*What is required*
For this listing, report how many lines contain the string "privé", using only a number.

*Supplied data*
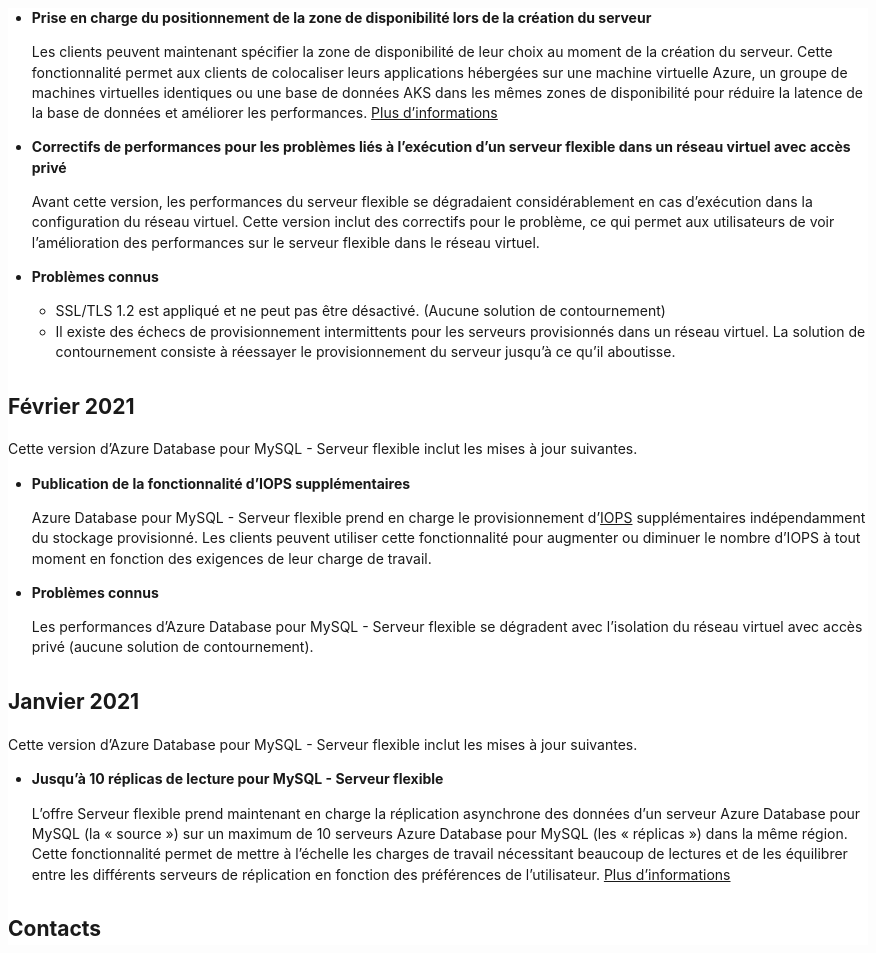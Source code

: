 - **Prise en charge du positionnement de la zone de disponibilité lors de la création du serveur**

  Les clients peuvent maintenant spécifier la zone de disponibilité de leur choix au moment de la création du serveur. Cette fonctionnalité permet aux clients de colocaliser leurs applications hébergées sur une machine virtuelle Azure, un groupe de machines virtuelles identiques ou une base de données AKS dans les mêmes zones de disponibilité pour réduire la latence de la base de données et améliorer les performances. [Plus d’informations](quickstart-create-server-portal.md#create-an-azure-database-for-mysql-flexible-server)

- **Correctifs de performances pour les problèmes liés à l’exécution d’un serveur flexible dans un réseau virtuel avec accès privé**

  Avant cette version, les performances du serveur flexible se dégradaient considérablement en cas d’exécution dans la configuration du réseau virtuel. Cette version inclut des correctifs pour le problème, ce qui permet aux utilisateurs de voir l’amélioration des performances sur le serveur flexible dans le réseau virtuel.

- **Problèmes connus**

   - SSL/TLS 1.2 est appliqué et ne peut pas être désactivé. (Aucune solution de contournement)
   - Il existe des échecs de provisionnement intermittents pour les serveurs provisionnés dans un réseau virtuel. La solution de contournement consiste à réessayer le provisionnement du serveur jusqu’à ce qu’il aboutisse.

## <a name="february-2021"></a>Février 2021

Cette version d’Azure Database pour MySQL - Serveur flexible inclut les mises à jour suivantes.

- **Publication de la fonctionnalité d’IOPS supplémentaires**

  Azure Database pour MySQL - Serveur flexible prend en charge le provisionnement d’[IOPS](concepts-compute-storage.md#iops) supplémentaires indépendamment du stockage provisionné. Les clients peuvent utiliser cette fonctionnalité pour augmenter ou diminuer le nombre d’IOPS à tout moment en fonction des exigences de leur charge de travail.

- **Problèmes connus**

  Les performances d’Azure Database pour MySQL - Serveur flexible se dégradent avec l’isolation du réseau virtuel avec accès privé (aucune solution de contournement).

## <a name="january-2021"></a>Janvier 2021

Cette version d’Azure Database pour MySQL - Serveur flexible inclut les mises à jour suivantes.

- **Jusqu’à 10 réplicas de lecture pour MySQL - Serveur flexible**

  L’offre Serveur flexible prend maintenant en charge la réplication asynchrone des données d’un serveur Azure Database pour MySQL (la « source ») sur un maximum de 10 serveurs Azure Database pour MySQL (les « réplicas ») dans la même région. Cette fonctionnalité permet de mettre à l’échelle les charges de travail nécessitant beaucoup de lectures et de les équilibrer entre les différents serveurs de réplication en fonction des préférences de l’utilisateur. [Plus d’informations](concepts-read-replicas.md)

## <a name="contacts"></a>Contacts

*Exercise solution*
2